Thursday, November 8, 2012

I Peter 1:1-12: a message of hope from the hopeless


After countless blogs on the gospel of Mark, I have transitioned to I Peter.  The reasoning behind the decision is simple.   When we read I Peter, we are reading the testimony of the same man we saw bumbling his way through the gospel of Mark.  Who was Peter?
-          He was one of the first ones called to be a follower of Jesus Christ.  He was called with his brother Andrew.  He had been there from the beginning.
-          He had accompanied Jesus throughout his ministry, and had heard his teaching on multiple occasions
-          He had also experienced his share of setbacks, disappointments, and even failures.
In many ways Peter is like us.  Things don’t always go the way he wants.  Sometimes he is his own worst enemy.  And yet, what we’ll see from this letter is quite simple.  Peter has changed.  The resurrection has prompted Peter to respond in ways we would have thought unimaginable while reading Mark.  He still isn’t perfect, but when we listen closely we can hear the words of Christ in Peter’s writing, and we can see how his entire outlook has been radically altered because of the power of the Holy Spirit working in his life.

So with all this in mind, we sit up and take notice when Peter says that we are “born again to a living hope”.  We talked about how Peter had things in his past, things he wished he could undo, or redo.  I can’t help but wonder if as he writes this phrase, he doesn’t think of those low-points in his life- the boasting, the violence, the denial.  If anyone understood the power of being born again, of having a living hope, it was Peter.   There is no doubt that he delighted in this phrase, “he has caused us to be born again to a living hope through the resurrection of Jesus Christ from the dead.”  That implies more than a fresh start, it implies a different start.  Becoming a Christian isn’t about getting a mulligan.  It’s not a second chance to get things right, it’s coming to the understanding that we can’t get things right on our own.  In John 3 Jesus tells Nicodemus that we must be born again/from above.  For whatever reason, the translators usually chose either “born again” or “from above”, subjecting the alternative to the footnotes.  However, I don’t think Jesus was using the word because of its ambiguity, but because of the dual meaning inherent in the word itself.  We can’t only be born again, because then we would be destined to re-live our life in the same limited way we did the first go around.  Similarly, we can’t be born just “from above”, because that fails to reckon with our need for renewal. 

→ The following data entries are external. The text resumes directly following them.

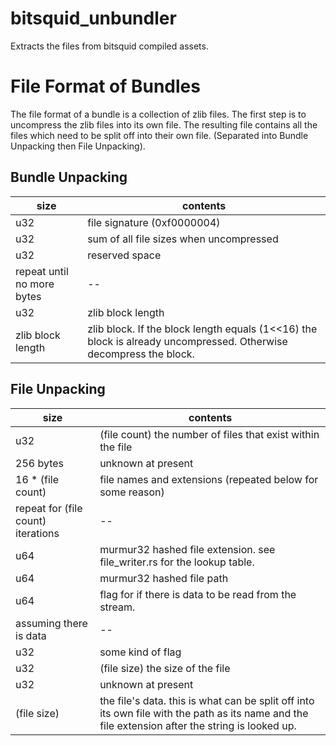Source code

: # bitsquid_unbundler
Extracts the files from bitsquid compiled assets.

# File Format of Bundles
The file format of a bundle is a collection of zlib files. The first step is to uncompress the zlib files into its own file. The resulting file contains all the files which need to be split off into their own file. (Separated into Bundle Unpacking then File Unpacking).

## Bundle Unpacking
| size  | contents |
| ------------- | ------------- |
| u32  | file signature (0xf0000004)  |
| u32 | sum of all file sizes when uncompressed |
| u32 | reserved space |
| repeat until no more bytes | -- |
| u32 | zlib block length |
| zlib block length | zlib block. If the block length equals (1<<16) the block is already uncompressed. Otherwise decompress the block. |

## File Unpacking
| size  | contents |
| ------------- | ------------- |
| u32 | (file count) the number of files that exist within the file |
| 256 bytes | unknown at present |
| 16 * (file count) | file names and extensions (repeated below for some reason) |
| repeat for (file count) iterations | -- |
| u64 | murmur32 hashed file extension. see file_writer.rs for the lookup table. |
| u64 | murmur32 hashed file path |
| u64 | flag for if there is data to be read from the stream. |
| assuming there is data | -- |
| u32 | some kind of flag |
| u32 | (file size) the size of the file |
| u32 | unknown at present |
| (file size) | the file's data. this is what can be split off into its own file with the path as its name and the file extension after the string is looked up. |

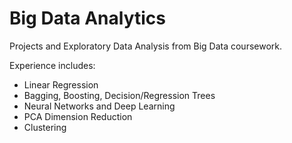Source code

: # Big Data Analytics

Projects and Exploratory Data Analysis from Big Data coursework.

Experience includes:
- Linear Regression
- Bagging, Boosting, Decision/Regression Trees
- Neural Networks and Deep Learning
- PCA Dimension Reduction
- Clustering
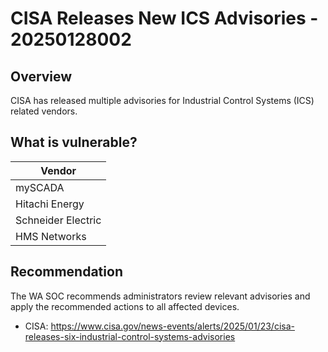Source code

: # CISA Releases New ICS Advisories - 20250128002

## Overview

CISA has released multiple advisories for Industrial Control Systems (ICS) related vendors.

## What is vulnerable?

| Vendor  |
| ------- |
| mySCADA |
| Hitachi Energy |
| Schneider Electric |
| HMS Networks |

## Recommendation

The WA SOC recommends administrators review relevant advisories and apply the recommended actions to all affected devices.

- CISA: <https://www.cisa.gov/news-events/alerts/2025/01/23/cisa-releases-six-industrial-control-systems-advisories>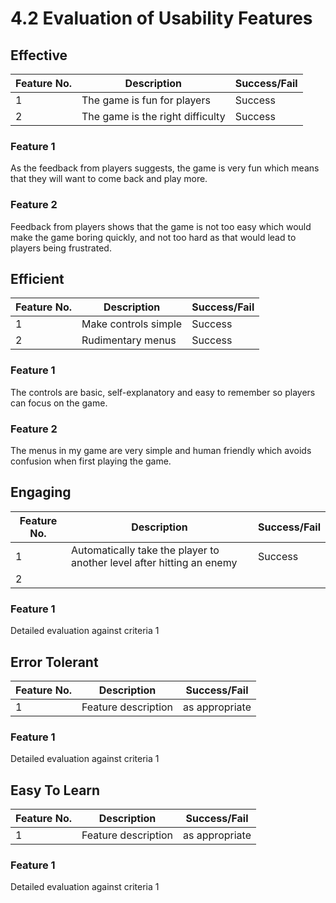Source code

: # 4.2 Evaluation of Usability Features

## Effective

| Feature No. | Description                       | Success/Fail |
| ----------- | --------------------------------- | ------------ |
| 1           | The game is fun for players       | Success      |
| 2           | The game is the right difficulty  | Success      |

### Feature 1

As the feedback from players suggests, the game is very fun which means that they will want to come back and play more.

### Feature 2

Feedback from players shows that the game is not too easy which would make the game boring quickly, and not too hard as that would lead to players being frustrated.

## Efficient

| Feature No. | Description           | Success/Fail |
| ----------- | --------------------- | ------------ |
| 1           | Make controls simple  | Success      |
| 2           | Rudimentary menus     | Success      |

### Feature 1

The controls are basic, self-explanatory and easy to remember so players can focus on the game.

### Feature 2

The menus in my game are very simple and human friendly which avoids confusion when first playing the game.

## Engaging

| Feature No. | Description                                                           | Success/Fail |
| ----------- | --------------------------------------------------------------------- | ------------ |
| 1           | Automatically take the player to another level after hitting an enemy | Success      |
| 2           |                                                                       |              |

### Feature 1

Detailed evaluation against criteria 1

## Error Tolerant

| Feature No. | Description         | Success/Fail   |
| ----------- | ------------------- | -------------- |
| 1           | Feature description | as appropriate |

### Feature 1

Detailed evaluation against criteria 1

## Easy To Learn

| Feature No. | Description         | Success/Fail   |
| ----------- | ------------------- | -------------- |
| 1           | Feature description | as appropriate |

### Feature 1

Detailed evaluation against criteria 1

So what does this look like in Peter’s life?  Peter didn’t like it in Mark’s gospel, when Jesus mentioned the Messiah suffering.  Peter’s concept of the Messiah probably included Jesus riding a large war horse, not a donkey; it involved him sitting on a throne, not hanging on a cross.  And yet here we read of Peter describing an eternal kingdom well worth the enduring of temporary suffering, and momentary trials.  The inheritance of the Christian who perseveres is incorruptible, in that it will not rot or decay.  It is undefiled, in that it is morally and religiously pure, not requiring us to compromise our morals in order to obtain it.  And it is unfading, in that its beauty doesn’t slowly slip away like that of a flower.        

It would seem from reading this letter that Peter has come to realize the value of trusting in what we cannot see.  I am reminded from a scene in Indiana Jones and the Last Crusade, where Indiana comes to a pivotal point in his quest to find and rescue his father.  Before him stands a large chasm, a chasm that can be traversed only by a narrow foot-bridge.  The problem is, the footbridge is invisible.  Motivated by his love for his father, Indiana takes what is literally a step of faith.  Just when it appears he will fall to his death deep into the dark void, his foot lands upon the unseen ledge.  After walking across, he turns and throws dirt on the bridge, a visual reminder that though unseen, the bridge is in fact there.   It’s a move we all have to make in our faith.  It’s a move we see Peter making in the gospel of Mark, thus all his fumbling around.  He hears Jesus echo those famous words, “where your treasure is, there your heart will be also”, and over time the meaning of them slowly sinks in.  Finally, as we read the words of his epistle, we see that though he is still not perfect, he has shifted the location of his treasure, away from a worldly way of thinking, and toward a kingdom of God way of thinking. 

It’s a shift we are all called to make, indeed it’s a shift Peter is exhorting the troubled recipients of his letter to remain commited to.  It’s not that Peter has given up on the idea of a crown of glory, it’s just he’s come to embrace the paradox that we do not, that we cannot receive the crown of glory, without the crown of thorns.